Woolwich Community Health Center to hire rural planners to expand scope of services

Woolwich Community Health Center to hire rural planners to expand scope of services

The Woolwich Community Health Center is getting about $157,000 to hire a rural planner for a two-year period.

It’s one of 41 community organizations and groups in the Waterloo region that were provided upstream funding from the regional government — an approach the municipality hopes will help change “systems that distribute wealth, power, and decision-making.”

The region set aside more than $4 million for the project aimed at improving the health and wellbeing of Indigenous, Black, racialized and other communities facing discrimination.

CBC Kitchener-Waterloo is highlighting the work of several of the recipients in a week-long series.

Here’s what The Woolwich Community Health Center is about and what it hopes to do with the additional funding:

About the organization and impact on community:

The Woolwich Community Health Centre, based in St. Jacobs, offers primary health care services to equity-deserving populations, such as rural and Mennonite communities, as well as the broader community.
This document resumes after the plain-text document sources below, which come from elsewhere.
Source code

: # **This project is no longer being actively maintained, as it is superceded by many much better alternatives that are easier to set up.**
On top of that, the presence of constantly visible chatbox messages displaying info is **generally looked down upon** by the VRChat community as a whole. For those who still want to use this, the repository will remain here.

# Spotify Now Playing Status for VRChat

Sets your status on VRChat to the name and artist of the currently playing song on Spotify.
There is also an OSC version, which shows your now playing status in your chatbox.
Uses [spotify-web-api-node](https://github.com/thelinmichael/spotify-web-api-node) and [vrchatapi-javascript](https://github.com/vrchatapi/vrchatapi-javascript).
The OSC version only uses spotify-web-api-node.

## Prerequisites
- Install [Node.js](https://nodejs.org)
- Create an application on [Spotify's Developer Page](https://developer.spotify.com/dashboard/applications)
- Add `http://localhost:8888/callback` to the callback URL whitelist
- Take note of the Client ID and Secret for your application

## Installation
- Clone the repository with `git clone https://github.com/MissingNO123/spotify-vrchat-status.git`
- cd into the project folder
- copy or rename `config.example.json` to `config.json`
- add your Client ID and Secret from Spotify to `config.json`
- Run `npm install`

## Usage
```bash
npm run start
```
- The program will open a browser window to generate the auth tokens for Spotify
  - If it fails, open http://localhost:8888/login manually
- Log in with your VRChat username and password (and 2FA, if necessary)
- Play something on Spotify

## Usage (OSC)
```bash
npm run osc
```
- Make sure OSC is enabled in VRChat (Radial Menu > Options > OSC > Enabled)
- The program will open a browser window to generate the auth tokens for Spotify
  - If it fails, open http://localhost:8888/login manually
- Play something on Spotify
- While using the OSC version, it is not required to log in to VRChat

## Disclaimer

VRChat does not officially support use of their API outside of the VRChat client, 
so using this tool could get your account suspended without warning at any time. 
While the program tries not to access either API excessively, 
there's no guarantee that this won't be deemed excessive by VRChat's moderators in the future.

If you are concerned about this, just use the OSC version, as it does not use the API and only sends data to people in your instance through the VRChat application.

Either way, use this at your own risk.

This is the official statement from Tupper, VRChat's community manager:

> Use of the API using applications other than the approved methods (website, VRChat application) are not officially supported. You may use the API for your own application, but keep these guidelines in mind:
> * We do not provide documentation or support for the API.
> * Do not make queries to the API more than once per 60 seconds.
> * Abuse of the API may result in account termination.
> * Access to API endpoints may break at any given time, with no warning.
Some of the services include: Health education, community outreach programming focused on the social determinants of health, nutritional education for young children and parents, diabetes education and physiotherapy services.

Rosslyn Bentley, the executive director of the health center, said they’ve seen the need increase over the past few pandemic years.

“Because of just general population growth, both the aging population but also movement into the community, new Canadians arriving from overseas, people commuting and coming to the Waterloo region, we are finding there are more and more people who don’t have a regular family physician,” she said.

How regional funding will help the organization:

Bentley said the plan was to partner with seven other organizations including those in North Dumfries, Wilmot and Wellesley to hire a rural planner.

The role would connect with hard-to-reach communities to make sure their perspectives are reflected in the programming, and make changes to ensure accessibility.

“What we want to do is really listen to the communities that are generally not as well represented in the typical methods that we use to find out what the needs of the community are with regard to health and social services. So we’re talking about the Indigenous community, the low income community, the LGBTQ+ community,” she said.

She hopes this will help identify gaps in current services and work toward solutions.

Dates to remember:

Bentley said the focus right now is on getting the rural planner role underway. Meanwhile, there are more services and events planned that people can check out online.